# [What you need to do]
Search the entries below for "date" and copy each matching line.

Supplied records Block Start

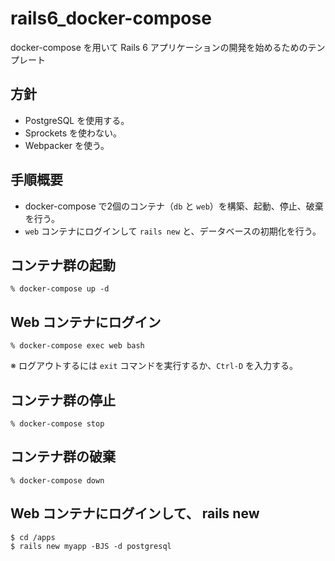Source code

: # rails6_docker-compose

docker-compose を用いて Rails 6 アプリケーションの開発を始めるためのテンプレート


## 方針

* PostgreSQL を使用する。
* Sprockets を使わない。
* Webpacker を使う。

## 手順概要

* docker-compose で2個のコンテナ（`db` と `web`）を構築、起動、停止、破棄を行う。
* `web` コンテナにログインして `rails new` と、データベースの初期化を行う。

## コンテナ群の起動

```
% docker-compose up -d
```

## Web コンテナにログイン

```
% docker-compose exec web bash
```

※ ログアウトするには `exit` コマンドを実行するか、`Ctrl-D` を入力する。

## コンテナ群の停止

```
% docker-compose stop
```

## コンテナ群の破棄

```
% docker-compose down
```

## Web コンテナにログインして、 rails new

```
$ cd /apps
$ rails new myapp -BJS -d postgresql
```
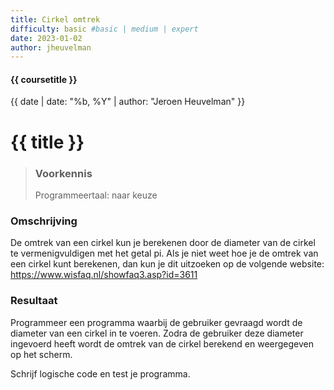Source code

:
 ```yaml
---
title: Cirkel omtrek
difficulty: basic #basic | medium | expert
date: 2023-01-02
author: jheuvelman
---
```


#### {{ coursetitle }}
{{ date | date: "%b, %Y" | author: "Jeroen Heuvelman" }}


# {{ title }}

> ### Voorkennis
> Programmeertaal: naar keuze

### Omschrijving
De omtrek van een cirkel kun je berekenen door de diameter van de cirkel
te vermenigvuldigen met het getal pi. Als je niet weet hoe je de omtrek
van een cirkel kunt berekenen, dan kun je dit uitzoeken op de volgende
website: <https://www.wisfaq.nl/showfaq3.asp?id=3611>

### Resultaat
Programmeer een programma waarbij de gebruiker gevraagd wordt de
diameter van een cirkel in te voeren. Zodra de gebruiker deze diameter
ingevoerd heeft wordt de omtrek van de cirkel berekend en weergegeven op
het scherm.

Schrijf logische code en test je programma.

Supplied records Block End

# [Output of the exercise]
date: 2023-01-02
{{ date | date: "%b, %Y" | author: "Jeroen Heuvelman" }}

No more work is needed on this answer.